Updated Oct 3, 2012 - 11:36 am
Moving in the fences is a good first step
Two notes before I get to the fences: First, Wednesday's game is a 3:40 start. It is listed on the pocket schedules as a 7:10 game but that was changed earlier this season. Game 162 starts at 3:40.
Note number two, I will be holding an end-of-the-season online chat Thursday starting at 11:30. Plenty to discuss so please feel free to drop by with questions. There will be more on the blog about this tomorrow.
To the news of the day ...
The first move of the offseason will be to bring the fences in. From right-center to the left field line the fences will be moved in as much as 17 feet closer to home plate. The biggest change will come in the left-center power alley.
"Our goal was to try and bring an atmosphere here that wouldn't punish pitching, but would also make it a fair ballpark," general manager Jack Zduriencik said of the moves.
Moving the fences was a topic that was discussed in previous offseasons, but early this season I began to hear rumblings that it could become a reality. In June, the wheels were put in motion to make the change with a committee being appointed to look at all aspects of what was happening with the batted ball at Safeco Field. Assistant general manager Jeff Kingston, who was on the committee, collected and analyzed all the numbers, but also took into account the psyche of the young hitters.
"We wanted to give the hitters a chance to where they felt if they really squared a ball up and hit it 390, 400-plus feet that they would be rewarded for it," he said. "I think, ultimately, that is what really gets to hitters. That time and time again they don't get rewarded for it and they start to change their swing. It wears on them, mentally."

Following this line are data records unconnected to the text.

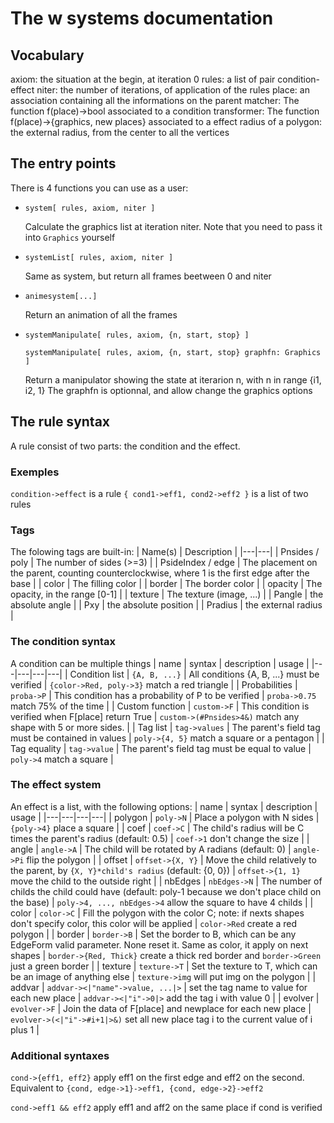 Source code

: # The w systems documentation

## Vocabulary
axiom: the situation at the begin, at iteration 0
rules: a list of pair condition-effect
niter: the number of iterations, of application of the rules
place: an association containing all the informations on the parent
matcher: The function f(place)->bool associated to a condition
transformer: The function f(place)->{graphics, new places} associated to a effect
radius of a polygon: the external radius, from the center to all the vertices

## The entry points
There is 4 functions you can use as a user:

- `system[ rules, axiom, niter ]`
  
  Calculate the graphics list at iteration niter.
  Note that you need to pass it into `Graphics` yourself
  
- `systemList[ rules, axiom, niter ]`
  
  Same as system, but return all frames beetween 0 and niter
  
- `animesystem[...]`
  
  Return an animation of all the frames
  
- `systemManipulate[ rules, axiom, {n, start, stop} ]`
  
  `systemManipulate[ rules, axiom, {n, start, stop} graphfn: Graphics ]`
  
  Return a manipulator showing the state at iterarion n, with n in range {i1, i2, 1}
  The graphfn is optionnal, and allow change the graphics options

## The rule syntax
A rule consist of two parts: the condition and the effect. 

### Exemples
`condition->effect` is a rule
`{ cond1->eff1, cond2->eff2 }` is a list of two rules

### Tags
The folowing tags are built-in:
| Name(s) | Description |
|---|---|
| Pnsides / poly | The number of sides (>=3) |
| PsideIndex / edge | The placement on the parent, counting counterclockwise, where 1 is the first edge after the base |
| color | The filling color |
| border | The border color |
| opacity | The opacity, in the range [0-1] |
| texture | The texture (image, ...) |
| Pangle | the absolute angle |
| Pxy | the absolute position |
| Pradius | the external radius |

### The condition syntax
A condition can be multiple things
| name | syntax |  description | usage |
|---|---|---|---|
| Condition list | `{A, B, ...}` | All conditions {A, B, ...} must be verified | `{color->Red, poly->3}` match a red triangle |
| Probabilities | `proba->P` | This condition has a probability of P to be verified | `proba->0.75` match 75% of the time |
| Custom function | `custom->F` | This condition is verified when F[place] return True | `custom->(#Pnsides>4&)` match any shape with 5 or more sides. |
| Tag list | `tag->values` | The parent's field tag must be contained in values | `poly->{4, 5}` match a square or a pentagon |
| Tag equality | `tag->value` | The parent's field tag must be equal to value | `poly->4` match a square |


### The effect system
An effect is a list, with the following options:
| name | syntax |  description | usage |
|---|---|---|---|
| polygon | `poly->N` | Place a polygon with N sides | `{poly->4}` place a square |
| coef | `coef->C` | The child's radius will be C times the parent's radius (default: 0.5) | `coef->1` don't change the size |
| angle | `angle->A` | The child will be rotated by A radians (default: 0) | `angle->Pi` flip the polygon |
| offset | `offset->{X, Y}` | Move the child relatively to the parent, by `{X, Y}*child's radius` (default: {0, 0}) | `offset->{1, 1}` move the child to the outside right |
| nbEdges | `nbEdges->N` | The number of childs the child could have (default: poly-1 because we don't place child on the base) | `poly->4, ..., nbEdges->4` allow the square to have 4 childs |
| color |  `color->C` | Fill the polygon with the color C; note: if nexts shapes don't specify color, this color will be applied | `color->Red` create a red polygon |
| border | `border->B` | Set the border to B, which can be any EdgeForm valid parameter. None reset it. Same as color, it apply on next shapes | `border->{Red, Thick}` create a thick red border and `border->Green` just a green border |
| texture | `texture->T` | Set the texture to T, which can be an image of anything else | `texture->img` will put img on the polygon |
| addvar | `addvar-><|"name"->value, ...|>` | set the tag name to value for each new place | `addvar-><|"i"->0|>` add the tag i with value 0 |
| evolver | `evolver->F` | Join the data of F[place] and newplace for each new place | `evolver->(<|"i"->#i+1|>&)` set all new place tag i to the current value of i plus 1 |

### Additional syntaxes
`cond->{eff1, eff2}` apply eff1 on the first edge and eff2 on the second. Equivalent to `{cond, edge->1}->eff1, {cond, edge->2}->eff2`

`cond->eff1 && eff2` apply eff1 and aff2 on the same place if cond is verified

We have seen that here, with young and veteran hitters alike. Mike Cameron, Adrian Beltre, even Bret Boone all have expressed frustration at trying to hit a ball out at Safeco Field as a right hander. As for the hitters on the club right now, throughout the season they said it was what it was and refused to use the park dimensions as an excuse for poor numbers. But you could sense the frustration.

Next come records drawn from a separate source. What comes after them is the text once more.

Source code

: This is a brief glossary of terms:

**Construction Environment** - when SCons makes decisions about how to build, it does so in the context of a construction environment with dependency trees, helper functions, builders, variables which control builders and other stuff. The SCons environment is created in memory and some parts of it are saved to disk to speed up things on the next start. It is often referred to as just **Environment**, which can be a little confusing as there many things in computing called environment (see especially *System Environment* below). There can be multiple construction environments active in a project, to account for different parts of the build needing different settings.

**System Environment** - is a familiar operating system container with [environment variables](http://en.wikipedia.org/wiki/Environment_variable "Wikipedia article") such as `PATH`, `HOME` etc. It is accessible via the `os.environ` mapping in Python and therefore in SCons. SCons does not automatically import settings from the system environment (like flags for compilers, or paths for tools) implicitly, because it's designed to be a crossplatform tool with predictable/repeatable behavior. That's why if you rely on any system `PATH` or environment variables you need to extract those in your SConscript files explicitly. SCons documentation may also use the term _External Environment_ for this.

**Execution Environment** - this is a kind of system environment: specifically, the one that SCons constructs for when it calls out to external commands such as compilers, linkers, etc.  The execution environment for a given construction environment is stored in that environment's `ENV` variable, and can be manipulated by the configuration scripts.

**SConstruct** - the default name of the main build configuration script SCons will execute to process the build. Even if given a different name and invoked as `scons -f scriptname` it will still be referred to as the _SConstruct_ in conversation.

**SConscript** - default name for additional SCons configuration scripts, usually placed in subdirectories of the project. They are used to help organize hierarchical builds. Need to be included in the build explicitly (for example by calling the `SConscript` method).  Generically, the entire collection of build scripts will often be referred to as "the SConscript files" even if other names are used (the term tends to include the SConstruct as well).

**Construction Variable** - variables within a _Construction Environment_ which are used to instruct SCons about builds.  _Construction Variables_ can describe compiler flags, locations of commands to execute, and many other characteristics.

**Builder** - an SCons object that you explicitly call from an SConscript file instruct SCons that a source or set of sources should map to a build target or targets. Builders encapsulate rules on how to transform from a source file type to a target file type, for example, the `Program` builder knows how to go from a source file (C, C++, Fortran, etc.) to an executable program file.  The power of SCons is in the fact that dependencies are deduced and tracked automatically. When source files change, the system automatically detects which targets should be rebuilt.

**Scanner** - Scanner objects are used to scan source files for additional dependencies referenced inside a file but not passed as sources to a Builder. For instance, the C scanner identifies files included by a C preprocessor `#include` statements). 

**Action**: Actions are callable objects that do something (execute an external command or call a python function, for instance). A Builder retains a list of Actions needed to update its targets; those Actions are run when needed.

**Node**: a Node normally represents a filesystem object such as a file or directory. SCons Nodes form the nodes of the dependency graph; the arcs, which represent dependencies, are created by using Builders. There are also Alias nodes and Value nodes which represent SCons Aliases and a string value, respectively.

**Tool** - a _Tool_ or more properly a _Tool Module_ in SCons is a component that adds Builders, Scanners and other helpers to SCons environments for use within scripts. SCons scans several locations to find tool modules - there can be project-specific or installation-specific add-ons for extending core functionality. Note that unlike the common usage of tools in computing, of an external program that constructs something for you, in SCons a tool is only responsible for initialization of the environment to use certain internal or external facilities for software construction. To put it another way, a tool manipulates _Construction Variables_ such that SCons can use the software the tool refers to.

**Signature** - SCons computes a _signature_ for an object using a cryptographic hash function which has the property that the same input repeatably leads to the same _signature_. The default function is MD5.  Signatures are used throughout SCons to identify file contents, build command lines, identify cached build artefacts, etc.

Today, a couple admitted they indeed were frustrated from time to time.
"You hit those balls to the warning track and they get caught and it is a confidence thing," Justin Smoak said. "It is a mental thing and that will be different next year. Knowing the fences are moving in, it gives you a little more confidence mentally and I think that is something everyone is looking forward to."
Gary Hill has more on home runs that may have died at Safeco Field on his blog.
"It is real," John Jaso said. "Guys square up balls to center field and you think, 'That ball is gone,' and then you see the center fielder camped out at the wall and you think, 'How did that not get out?' The adjustments, I think, are going to even it out more."
Even it out, yes, but how much?
"It will still be a pitching park, but rather than an outlier, 28th, 29th, we think we will be closer to 20th," said Kingston. "There will be a range, but we still think it will be a pitchers' park."
The pitchers appear to be on board. Zduriencik called Felix Hernandez Tuesday morning and told him about the changes. Felix was not surprised and not worried.
"Hey, it's good," he said. "It's going to help a lot. They (hitters) are going to be more comfortable, not hit the ball too hard. I have no problem with it."
As for personal challenges, Felix is not worried.
"When they hit the ball hard off me it is going out," he said matter-of-factly.
So one more game with the old dimensions. Again, this is only move number one of the offseason. It no doubt will benefit the hitters who are here, but those hitters will still need help. It is time to add an impact bat or two. Moving the fences may help that as well. The park will be more hitter-friendly and hopefully more free-agent-friendly.
Move one could help facilitate move two.